Wooldridge believes he made that clear at a City Council meeting that spring: They need a publicly financed arena. Any contribution from them or their team would be minimal. "That's not going to work," replies Nelson Schwab, managing partner of Carousel Capital, an investment firm. "If that's the approach you're taking, it's going to lead to trouble."

But Woolridge, whose team is losing $1 million a month, wants even more. He wants Charlotte, in effect, to guarantee that the Hornets will be profitable. That's what other cities are offering, he says. At a later, less cordial meeting, he's more explicit: "Look, for this to work for us, you all need to approach this as a new franchise."

That night at McIntosh's, Schwab tells him: "We don't think the will is here to do that." A blunter way to put it: People are fed up with Wooldridge and Shinn and their demands. Both are outsiders, self-made men who've never fit in the clique of executives who run the businesses that historically have run the city. But the corporate chieftains are desperate to give them what they want. Losing a National Basketball Association franchise would be a blow to their image of Charlotte as a world-class city.

Problem is, with public animosity toward Shinn and Wooldridge growing by the day, business is not sure it can deliver. Taxpayers will have to pick up the bill for the new arena, so the issue will have to be decided in the political arena, not in a backroom at a tony restaurant. The only way to save professional basketball in Charlotte, many believe, is to bring in new owners.

In the end, both sides got some of what they wanted. Shinn and Wooldridge won guaranteed profitability -- from New Orleans. The Hornets decided to move after voters thrashed a referendum to build a downtown arena. But with their departure, other owner groups began vying to bring a new team to town. All the city has to do, NBA Commissioner David Stern has hinted, is build the arena -- which will wind up costing taxpayers many millions more than what the Hornets had originally asked for.

That's not how the Charlotte Way -- the tradition of business deciding what's best for everybody -- is supposed to work.

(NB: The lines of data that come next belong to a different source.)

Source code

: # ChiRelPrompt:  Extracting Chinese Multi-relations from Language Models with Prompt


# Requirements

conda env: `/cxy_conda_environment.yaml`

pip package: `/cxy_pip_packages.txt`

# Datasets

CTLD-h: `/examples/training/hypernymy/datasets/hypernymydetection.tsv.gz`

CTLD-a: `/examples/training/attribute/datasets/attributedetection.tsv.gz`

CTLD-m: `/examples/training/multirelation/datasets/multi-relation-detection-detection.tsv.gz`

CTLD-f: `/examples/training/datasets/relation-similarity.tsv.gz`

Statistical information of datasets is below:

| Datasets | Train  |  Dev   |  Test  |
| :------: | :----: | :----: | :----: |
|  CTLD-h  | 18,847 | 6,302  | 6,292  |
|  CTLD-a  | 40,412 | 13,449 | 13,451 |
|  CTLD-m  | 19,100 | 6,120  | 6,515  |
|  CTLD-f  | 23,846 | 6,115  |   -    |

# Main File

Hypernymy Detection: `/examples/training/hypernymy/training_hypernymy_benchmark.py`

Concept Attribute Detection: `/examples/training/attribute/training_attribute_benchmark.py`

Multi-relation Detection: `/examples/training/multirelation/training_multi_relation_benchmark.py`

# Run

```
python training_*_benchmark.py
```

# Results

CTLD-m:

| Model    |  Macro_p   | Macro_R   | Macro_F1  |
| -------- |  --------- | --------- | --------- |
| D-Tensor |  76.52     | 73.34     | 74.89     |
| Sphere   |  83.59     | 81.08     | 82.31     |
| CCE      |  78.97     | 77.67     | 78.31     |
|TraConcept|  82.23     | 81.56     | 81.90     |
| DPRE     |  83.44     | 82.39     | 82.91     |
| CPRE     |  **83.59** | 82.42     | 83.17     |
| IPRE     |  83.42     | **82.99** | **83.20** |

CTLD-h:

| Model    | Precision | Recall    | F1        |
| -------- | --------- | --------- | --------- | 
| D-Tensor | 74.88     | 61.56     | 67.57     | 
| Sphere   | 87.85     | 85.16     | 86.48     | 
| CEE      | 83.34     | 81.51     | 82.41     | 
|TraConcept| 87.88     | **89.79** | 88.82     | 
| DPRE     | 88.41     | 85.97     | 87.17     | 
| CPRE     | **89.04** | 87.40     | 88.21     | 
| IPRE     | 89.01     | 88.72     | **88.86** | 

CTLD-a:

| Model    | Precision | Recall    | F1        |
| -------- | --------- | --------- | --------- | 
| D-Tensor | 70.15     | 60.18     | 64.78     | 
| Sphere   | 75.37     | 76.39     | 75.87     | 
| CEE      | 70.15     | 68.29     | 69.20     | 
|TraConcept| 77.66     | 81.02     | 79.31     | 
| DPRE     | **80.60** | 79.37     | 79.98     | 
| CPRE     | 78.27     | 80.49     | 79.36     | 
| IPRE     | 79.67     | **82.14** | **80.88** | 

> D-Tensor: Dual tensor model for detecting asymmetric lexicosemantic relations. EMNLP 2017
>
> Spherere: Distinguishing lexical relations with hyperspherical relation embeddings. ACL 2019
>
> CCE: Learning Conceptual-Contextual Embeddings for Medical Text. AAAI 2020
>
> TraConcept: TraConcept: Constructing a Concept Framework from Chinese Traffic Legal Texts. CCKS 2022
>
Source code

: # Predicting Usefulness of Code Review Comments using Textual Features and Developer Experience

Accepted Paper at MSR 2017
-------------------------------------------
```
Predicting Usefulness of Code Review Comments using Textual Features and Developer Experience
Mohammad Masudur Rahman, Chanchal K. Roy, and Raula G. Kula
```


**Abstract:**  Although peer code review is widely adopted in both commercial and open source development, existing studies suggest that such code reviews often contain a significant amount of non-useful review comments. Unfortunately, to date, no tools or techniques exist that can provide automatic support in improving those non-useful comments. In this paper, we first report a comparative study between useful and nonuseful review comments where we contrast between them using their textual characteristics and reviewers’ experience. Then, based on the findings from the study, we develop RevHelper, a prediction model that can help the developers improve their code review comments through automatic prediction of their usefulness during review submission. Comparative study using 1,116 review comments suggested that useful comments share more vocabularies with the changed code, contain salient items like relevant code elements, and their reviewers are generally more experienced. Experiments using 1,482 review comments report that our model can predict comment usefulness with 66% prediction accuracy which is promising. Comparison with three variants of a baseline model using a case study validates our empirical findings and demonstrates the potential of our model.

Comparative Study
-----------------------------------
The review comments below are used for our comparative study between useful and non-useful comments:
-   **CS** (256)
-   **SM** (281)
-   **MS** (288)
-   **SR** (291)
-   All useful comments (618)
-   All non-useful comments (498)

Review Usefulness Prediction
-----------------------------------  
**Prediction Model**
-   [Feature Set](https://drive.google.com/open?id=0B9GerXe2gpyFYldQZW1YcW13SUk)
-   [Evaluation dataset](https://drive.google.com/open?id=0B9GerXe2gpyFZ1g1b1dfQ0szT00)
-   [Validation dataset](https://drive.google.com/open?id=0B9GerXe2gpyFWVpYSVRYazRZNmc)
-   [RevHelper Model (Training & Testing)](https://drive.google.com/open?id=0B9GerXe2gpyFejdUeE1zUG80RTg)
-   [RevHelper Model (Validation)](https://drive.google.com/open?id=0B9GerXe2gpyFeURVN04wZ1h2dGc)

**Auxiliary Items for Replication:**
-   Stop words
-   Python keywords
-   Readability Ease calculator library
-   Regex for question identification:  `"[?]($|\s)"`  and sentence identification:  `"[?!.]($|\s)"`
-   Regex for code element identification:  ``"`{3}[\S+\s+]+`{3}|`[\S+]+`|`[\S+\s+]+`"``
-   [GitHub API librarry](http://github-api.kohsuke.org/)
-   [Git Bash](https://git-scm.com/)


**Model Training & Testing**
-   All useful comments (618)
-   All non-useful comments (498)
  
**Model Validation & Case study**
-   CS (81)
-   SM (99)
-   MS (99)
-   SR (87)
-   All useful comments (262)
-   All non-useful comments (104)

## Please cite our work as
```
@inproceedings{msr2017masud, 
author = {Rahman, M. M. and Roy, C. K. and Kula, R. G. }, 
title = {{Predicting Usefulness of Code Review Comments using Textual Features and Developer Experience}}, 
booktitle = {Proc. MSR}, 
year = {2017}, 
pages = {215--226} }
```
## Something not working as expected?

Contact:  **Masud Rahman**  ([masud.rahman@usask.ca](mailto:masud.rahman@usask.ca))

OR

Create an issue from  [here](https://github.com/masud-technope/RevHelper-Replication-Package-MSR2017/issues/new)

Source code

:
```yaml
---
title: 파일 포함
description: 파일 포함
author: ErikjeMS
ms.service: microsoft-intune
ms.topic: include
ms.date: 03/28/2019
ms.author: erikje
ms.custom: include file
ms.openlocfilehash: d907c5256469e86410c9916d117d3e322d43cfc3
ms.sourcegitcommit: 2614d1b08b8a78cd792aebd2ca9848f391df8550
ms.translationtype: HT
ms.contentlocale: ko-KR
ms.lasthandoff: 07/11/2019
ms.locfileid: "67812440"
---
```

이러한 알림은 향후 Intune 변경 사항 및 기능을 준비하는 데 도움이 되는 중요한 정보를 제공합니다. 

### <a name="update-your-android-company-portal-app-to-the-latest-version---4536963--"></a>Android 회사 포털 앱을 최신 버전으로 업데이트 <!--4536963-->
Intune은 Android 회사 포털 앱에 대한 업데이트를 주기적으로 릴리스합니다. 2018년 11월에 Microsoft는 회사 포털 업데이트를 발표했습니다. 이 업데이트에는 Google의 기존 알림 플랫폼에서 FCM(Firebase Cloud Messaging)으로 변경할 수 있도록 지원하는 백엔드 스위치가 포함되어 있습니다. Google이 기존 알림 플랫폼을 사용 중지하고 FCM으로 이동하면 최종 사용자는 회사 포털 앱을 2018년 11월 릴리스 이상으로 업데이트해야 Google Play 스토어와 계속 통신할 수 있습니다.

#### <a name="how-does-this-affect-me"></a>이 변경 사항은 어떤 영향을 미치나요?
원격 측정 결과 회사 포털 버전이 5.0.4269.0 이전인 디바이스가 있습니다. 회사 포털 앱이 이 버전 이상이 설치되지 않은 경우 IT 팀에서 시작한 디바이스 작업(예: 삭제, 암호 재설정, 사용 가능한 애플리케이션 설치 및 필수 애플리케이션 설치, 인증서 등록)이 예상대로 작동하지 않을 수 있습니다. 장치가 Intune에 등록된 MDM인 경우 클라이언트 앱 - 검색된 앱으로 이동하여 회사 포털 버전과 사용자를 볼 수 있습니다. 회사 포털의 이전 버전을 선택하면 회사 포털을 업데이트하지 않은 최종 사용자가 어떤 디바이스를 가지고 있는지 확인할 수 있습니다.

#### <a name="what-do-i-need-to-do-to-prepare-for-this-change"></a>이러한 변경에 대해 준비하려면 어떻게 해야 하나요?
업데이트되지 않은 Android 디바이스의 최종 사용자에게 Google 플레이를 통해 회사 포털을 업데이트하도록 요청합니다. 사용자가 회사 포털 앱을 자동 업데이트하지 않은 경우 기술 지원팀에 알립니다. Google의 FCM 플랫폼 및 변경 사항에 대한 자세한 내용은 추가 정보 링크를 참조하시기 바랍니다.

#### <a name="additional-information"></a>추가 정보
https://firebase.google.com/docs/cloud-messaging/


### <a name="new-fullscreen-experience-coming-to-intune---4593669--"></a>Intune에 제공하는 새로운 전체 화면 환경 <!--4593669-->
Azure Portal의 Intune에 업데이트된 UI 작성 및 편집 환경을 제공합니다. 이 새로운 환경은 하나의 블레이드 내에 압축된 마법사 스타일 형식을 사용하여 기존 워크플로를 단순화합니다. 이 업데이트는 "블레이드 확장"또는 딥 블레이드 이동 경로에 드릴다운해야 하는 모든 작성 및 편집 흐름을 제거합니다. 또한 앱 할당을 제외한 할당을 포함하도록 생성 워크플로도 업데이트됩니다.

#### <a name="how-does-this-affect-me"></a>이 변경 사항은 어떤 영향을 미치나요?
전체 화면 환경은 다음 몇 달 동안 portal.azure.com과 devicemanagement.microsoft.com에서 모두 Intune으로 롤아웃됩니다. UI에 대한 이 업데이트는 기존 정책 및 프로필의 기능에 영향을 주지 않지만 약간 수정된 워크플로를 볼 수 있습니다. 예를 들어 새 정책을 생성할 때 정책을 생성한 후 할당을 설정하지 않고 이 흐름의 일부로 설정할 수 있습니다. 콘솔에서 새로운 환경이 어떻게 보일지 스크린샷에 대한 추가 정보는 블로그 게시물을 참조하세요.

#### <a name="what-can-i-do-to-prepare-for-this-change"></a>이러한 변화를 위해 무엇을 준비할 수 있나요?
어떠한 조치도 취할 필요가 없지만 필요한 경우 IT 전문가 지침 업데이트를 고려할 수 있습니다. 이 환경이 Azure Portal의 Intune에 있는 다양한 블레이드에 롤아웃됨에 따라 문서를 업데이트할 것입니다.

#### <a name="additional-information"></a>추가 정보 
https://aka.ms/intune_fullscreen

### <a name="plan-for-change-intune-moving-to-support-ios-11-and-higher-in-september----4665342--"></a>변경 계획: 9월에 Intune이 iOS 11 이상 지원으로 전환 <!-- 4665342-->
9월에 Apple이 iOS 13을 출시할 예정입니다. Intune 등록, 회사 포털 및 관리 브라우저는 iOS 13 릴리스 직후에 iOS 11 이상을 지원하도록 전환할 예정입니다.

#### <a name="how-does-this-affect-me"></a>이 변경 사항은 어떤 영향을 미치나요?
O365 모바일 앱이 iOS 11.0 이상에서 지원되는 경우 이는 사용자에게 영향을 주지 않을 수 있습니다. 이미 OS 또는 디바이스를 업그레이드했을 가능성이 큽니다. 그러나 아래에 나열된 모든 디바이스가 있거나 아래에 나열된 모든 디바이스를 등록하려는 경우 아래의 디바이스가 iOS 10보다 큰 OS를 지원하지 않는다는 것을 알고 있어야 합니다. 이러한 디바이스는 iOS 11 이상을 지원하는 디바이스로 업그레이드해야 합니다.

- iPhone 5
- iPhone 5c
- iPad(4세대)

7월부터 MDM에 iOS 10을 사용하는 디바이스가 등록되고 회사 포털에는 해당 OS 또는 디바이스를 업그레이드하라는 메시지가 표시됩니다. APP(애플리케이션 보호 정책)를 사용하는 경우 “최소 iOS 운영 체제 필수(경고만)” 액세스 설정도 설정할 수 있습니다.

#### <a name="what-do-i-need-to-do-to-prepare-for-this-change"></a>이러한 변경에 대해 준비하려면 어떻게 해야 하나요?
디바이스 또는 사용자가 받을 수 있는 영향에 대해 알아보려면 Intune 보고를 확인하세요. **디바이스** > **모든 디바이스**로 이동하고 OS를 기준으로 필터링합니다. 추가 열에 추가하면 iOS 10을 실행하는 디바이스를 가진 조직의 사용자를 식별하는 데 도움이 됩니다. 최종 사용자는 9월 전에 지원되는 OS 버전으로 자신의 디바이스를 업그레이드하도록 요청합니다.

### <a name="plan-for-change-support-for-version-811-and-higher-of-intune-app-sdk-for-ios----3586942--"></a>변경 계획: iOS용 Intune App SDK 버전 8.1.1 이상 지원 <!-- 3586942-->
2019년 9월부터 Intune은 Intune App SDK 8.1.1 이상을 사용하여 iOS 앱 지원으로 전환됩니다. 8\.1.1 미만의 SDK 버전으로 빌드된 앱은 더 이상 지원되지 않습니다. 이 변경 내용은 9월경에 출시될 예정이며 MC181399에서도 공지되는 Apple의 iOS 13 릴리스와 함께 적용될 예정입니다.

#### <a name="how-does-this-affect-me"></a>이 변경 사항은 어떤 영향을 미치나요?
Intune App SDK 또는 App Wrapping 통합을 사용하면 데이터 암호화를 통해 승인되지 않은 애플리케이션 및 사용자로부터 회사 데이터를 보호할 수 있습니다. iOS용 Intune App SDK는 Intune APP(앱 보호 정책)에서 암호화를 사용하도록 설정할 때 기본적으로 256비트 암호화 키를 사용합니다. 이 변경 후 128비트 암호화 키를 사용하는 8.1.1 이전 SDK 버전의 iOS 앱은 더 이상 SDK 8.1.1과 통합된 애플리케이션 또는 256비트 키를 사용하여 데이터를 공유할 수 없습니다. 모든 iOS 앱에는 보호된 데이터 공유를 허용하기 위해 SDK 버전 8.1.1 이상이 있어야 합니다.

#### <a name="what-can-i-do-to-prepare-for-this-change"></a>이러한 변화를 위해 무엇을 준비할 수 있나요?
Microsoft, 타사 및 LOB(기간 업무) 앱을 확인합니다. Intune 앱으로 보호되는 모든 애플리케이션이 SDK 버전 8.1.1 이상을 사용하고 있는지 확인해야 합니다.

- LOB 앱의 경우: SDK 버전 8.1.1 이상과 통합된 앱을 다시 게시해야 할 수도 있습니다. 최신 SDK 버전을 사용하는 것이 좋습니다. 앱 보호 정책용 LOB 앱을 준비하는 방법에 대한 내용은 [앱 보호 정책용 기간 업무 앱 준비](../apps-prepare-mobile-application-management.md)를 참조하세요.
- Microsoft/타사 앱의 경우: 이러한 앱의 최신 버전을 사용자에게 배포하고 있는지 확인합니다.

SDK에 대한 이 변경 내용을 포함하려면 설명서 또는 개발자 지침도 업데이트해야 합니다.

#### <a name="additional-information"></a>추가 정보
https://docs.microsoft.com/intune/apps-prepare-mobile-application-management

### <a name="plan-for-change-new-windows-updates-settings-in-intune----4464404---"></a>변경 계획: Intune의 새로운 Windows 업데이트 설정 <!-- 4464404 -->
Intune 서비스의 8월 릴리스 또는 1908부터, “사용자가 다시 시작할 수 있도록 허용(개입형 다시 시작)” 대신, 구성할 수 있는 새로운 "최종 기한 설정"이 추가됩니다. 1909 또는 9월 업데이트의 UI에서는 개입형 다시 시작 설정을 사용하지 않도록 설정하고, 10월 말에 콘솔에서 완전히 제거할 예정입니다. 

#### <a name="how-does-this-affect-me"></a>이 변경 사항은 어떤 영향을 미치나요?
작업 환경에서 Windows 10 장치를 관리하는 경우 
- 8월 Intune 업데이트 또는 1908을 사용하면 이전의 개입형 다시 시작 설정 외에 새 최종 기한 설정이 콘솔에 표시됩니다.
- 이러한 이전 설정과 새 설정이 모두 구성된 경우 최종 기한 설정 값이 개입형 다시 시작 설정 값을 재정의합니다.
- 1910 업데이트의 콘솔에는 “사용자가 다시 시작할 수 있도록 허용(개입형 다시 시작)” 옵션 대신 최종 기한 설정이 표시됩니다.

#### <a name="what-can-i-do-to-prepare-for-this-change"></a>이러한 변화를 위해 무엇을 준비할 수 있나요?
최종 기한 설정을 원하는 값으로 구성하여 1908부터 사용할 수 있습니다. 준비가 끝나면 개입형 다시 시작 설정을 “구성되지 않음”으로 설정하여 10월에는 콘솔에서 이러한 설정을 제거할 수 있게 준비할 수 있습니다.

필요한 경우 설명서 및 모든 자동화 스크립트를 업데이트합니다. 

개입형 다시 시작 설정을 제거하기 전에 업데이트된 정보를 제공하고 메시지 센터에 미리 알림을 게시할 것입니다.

Neither Shinn, who has not spoken to the North Carolina press in years, nor Wooldridge, who bought a minority share of the team in 1999, responded to requests for an interview for this article. But Spencer Stolpen, Hornets president from 1989 to 1996, says, "It was a matter of Shinn and Wooldridge not being part of the power structure. Whether it is because they didn't try hard enough or the group wouldn't let them in, I don't know. It boiled down to that nobody was going to go out of their way to help those two guys."

Before he was a heel, George Shinn was a hero in Charlotte. When the NBA granted him an expansion franchise in April 1987, the prestige-mad city gave him a parade. A billboard-size greeting card greeted the procession at The Square, the heart of downtown. It read: "Nothing can stop us now. Thank you, George."

His was a Horatio Alger story -- in fact, he won the national Horatio Alger Award in 1976 -- a poor boy from Kannapolis who, through grit and guile, grew up to become a multimillionaire, owning a chain of business schools, car dealerships and other businesses. In many ways, he reflected his adopted hometown -- on the make, outwardly pious, prickly and more than a little insecure...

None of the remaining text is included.